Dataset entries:
————
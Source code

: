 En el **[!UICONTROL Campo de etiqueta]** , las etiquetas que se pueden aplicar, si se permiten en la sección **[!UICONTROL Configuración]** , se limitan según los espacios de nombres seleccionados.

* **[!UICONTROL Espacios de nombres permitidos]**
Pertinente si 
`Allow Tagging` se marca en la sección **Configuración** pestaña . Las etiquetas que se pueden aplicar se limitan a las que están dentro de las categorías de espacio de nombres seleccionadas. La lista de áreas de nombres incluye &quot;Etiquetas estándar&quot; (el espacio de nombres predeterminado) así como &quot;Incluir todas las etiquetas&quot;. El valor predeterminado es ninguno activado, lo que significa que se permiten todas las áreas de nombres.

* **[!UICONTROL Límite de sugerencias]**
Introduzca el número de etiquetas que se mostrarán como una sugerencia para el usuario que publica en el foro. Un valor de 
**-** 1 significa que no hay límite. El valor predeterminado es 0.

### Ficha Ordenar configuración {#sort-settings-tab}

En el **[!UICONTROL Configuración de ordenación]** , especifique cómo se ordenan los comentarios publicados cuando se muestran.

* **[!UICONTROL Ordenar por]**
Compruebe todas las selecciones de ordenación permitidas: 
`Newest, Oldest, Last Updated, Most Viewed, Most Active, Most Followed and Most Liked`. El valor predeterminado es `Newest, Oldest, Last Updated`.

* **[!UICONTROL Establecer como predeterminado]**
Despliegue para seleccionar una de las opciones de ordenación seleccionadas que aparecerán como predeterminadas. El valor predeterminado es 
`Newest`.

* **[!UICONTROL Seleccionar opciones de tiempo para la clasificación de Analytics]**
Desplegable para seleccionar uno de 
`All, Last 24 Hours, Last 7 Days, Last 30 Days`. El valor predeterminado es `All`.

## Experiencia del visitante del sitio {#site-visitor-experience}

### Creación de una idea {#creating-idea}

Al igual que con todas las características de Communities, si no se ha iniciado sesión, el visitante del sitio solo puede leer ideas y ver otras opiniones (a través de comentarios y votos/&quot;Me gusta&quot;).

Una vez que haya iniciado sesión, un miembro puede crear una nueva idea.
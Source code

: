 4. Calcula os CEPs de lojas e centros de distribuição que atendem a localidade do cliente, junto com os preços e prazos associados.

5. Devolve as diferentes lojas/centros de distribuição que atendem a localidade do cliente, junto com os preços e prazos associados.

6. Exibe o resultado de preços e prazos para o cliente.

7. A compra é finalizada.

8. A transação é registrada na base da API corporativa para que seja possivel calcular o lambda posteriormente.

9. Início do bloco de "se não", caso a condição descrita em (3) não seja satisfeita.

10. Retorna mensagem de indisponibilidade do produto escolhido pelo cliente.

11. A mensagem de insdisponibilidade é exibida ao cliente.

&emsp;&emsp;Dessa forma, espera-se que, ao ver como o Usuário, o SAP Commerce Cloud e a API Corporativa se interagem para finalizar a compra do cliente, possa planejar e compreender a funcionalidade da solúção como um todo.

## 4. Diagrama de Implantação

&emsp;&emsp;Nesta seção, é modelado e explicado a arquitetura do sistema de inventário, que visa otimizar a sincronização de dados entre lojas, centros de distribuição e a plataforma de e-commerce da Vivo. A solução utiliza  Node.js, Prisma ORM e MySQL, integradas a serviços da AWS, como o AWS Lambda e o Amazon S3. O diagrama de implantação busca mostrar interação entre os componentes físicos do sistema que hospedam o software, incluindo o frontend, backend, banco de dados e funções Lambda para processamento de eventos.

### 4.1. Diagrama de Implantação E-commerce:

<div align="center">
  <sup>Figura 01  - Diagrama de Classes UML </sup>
————
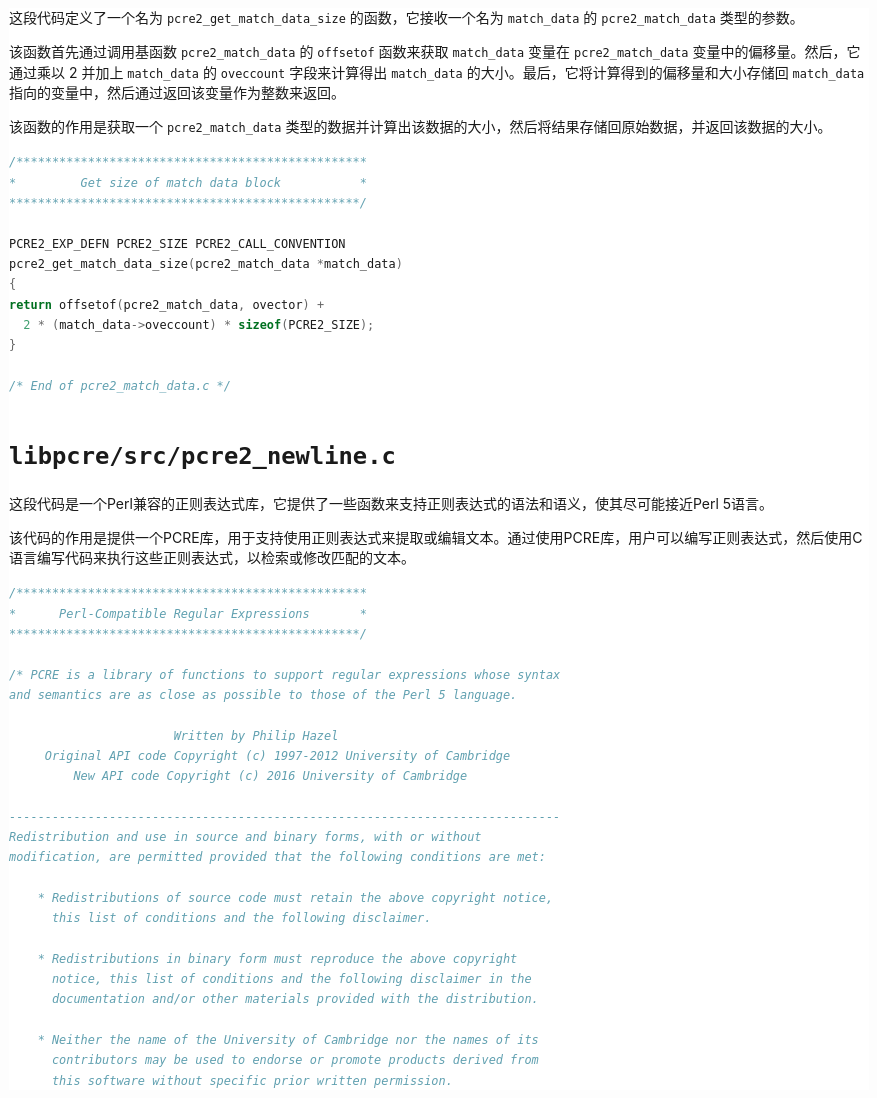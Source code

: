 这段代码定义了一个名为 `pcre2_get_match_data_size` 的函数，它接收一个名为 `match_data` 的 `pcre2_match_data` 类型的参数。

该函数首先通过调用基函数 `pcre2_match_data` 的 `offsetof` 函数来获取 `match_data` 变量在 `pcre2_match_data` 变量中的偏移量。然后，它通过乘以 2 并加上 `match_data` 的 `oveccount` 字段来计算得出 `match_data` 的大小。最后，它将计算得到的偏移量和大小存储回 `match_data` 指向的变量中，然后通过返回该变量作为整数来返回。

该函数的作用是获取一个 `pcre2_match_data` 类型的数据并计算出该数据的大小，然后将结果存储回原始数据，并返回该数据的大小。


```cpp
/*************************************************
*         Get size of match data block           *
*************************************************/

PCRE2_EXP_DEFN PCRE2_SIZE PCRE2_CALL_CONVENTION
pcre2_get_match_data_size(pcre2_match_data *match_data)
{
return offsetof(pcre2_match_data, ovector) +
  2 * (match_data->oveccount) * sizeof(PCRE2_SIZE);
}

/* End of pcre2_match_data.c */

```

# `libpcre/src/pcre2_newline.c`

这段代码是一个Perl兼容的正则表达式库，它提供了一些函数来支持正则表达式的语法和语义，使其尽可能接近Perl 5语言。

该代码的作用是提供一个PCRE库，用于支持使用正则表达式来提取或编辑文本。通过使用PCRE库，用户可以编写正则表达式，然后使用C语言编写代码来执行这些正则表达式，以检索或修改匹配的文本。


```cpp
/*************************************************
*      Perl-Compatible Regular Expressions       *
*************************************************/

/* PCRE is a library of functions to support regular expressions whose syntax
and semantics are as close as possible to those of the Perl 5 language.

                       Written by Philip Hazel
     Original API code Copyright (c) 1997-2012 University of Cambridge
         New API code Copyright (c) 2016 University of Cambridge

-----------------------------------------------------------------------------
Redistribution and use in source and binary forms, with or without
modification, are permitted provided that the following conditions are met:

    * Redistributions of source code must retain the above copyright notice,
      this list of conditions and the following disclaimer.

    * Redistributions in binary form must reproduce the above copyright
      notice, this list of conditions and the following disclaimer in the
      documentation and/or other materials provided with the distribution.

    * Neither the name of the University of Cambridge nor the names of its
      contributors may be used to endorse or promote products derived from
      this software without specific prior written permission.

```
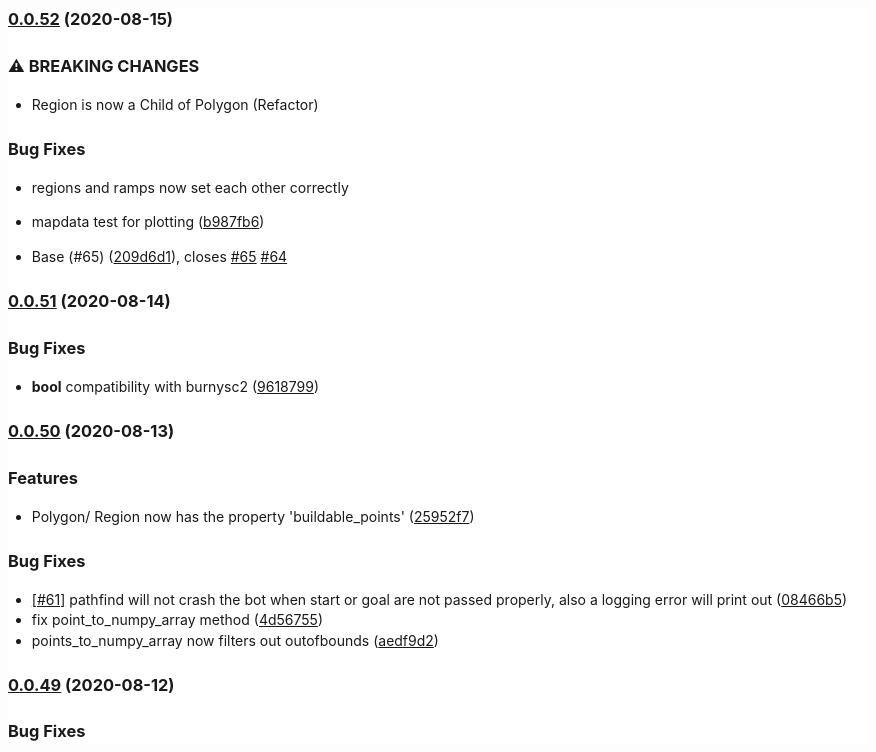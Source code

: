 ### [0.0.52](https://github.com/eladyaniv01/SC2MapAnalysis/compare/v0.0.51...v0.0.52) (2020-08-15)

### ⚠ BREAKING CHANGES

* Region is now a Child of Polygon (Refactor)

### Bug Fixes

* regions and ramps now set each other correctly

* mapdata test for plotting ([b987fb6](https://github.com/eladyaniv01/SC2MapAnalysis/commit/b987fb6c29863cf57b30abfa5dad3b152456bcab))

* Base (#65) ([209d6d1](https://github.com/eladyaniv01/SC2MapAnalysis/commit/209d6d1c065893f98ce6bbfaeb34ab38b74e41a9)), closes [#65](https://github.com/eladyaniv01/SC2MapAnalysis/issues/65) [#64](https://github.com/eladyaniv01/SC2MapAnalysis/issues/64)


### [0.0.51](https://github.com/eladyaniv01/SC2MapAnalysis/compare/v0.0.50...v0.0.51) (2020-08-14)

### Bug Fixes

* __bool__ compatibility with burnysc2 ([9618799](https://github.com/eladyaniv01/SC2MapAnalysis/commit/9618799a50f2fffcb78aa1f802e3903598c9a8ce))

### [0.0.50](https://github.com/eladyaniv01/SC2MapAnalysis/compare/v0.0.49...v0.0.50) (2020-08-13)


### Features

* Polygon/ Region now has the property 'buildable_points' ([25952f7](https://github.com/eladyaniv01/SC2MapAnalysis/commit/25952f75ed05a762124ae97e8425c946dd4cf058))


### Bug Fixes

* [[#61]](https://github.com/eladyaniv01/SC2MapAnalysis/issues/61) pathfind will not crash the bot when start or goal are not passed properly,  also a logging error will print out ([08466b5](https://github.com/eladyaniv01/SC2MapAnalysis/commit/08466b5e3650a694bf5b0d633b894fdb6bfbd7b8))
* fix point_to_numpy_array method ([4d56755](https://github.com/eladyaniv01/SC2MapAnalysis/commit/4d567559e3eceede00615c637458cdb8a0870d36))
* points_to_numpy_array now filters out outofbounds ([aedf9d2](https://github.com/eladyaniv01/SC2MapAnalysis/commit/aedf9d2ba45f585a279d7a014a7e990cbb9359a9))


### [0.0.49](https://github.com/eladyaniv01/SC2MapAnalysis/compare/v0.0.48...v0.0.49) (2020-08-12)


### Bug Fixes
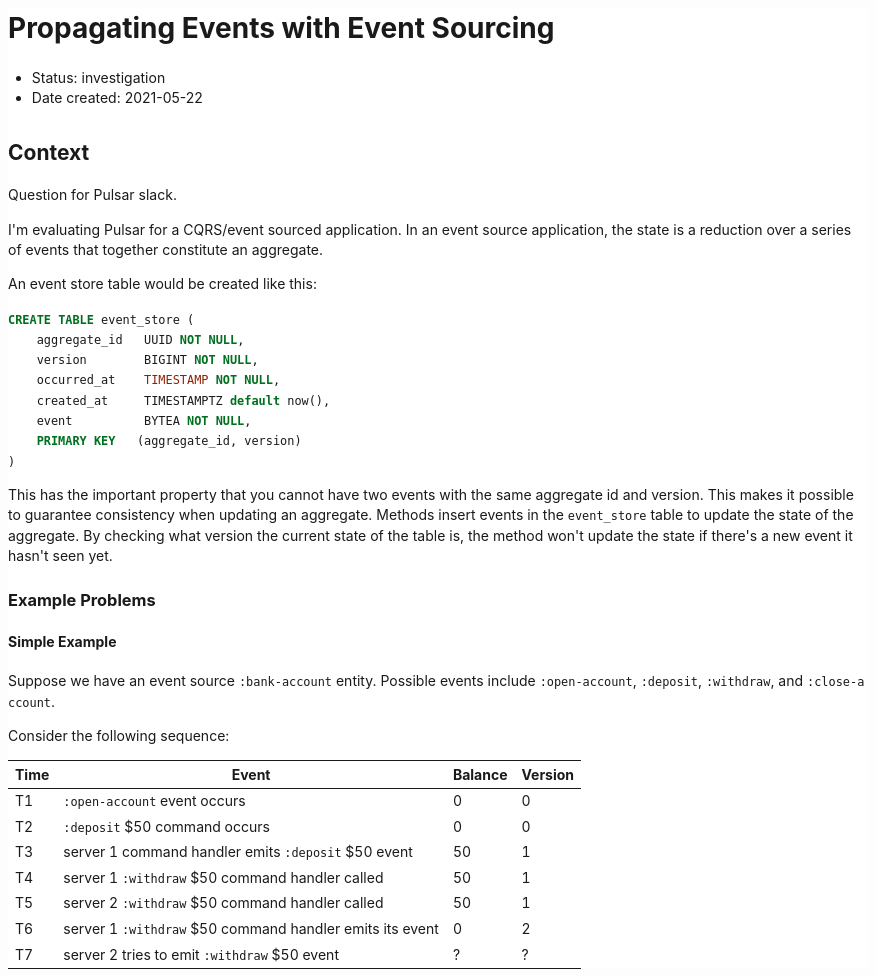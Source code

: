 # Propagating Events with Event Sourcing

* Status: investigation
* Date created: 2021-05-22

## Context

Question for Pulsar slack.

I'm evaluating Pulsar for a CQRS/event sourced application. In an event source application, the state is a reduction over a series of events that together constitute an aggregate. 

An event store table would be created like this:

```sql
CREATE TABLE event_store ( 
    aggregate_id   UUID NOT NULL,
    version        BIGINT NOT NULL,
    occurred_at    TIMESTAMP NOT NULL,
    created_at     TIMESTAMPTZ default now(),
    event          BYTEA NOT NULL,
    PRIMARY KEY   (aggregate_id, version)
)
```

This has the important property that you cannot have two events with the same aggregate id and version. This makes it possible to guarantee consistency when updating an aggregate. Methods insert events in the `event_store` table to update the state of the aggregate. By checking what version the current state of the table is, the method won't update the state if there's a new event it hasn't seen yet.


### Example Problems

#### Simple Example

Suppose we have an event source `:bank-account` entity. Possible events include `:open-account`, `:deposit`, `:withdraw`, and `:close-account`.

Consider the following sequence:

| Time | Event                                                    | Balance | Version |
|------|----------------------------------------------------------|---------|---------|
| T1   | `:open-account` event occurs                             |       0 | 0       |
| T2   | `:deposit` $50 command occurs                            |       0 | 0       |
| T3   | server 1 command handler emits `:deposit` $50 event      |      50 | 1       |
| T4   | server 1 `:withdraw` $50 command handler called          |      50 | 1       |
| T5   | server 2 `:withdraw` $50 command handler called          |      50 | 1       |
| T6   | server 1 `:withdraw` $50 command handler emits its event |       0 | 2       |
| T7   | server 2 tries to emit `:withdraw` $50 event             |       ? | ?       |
————
_GOAL OF THE EXERCISE_
What is asked for is an exact copy of the lines above from the one containing "Pertinente si" through the one containing "Límite de sugerencias]**", and only those.

_YOUR RESPONSE_
Pertinente si 
`Allow Tagging` se marca en la sección **Configuración** pestaña . Las etiquetas que se pueden aplicar se limitan a las que están dentro de las categorías de espacio de nombres seleccionadas. La lista de áreas de nombres incluye &quot;Etiquetas estándar&quot; (el espacio de nombres predeterminado) así como &quot;Incluir todas las etiquetas&quot;. El valor predeterminado es ninguno activado, lo que significa que se permiten todas las áreas de nombres.

* **[!UICONTROL Límite de sugerencias]**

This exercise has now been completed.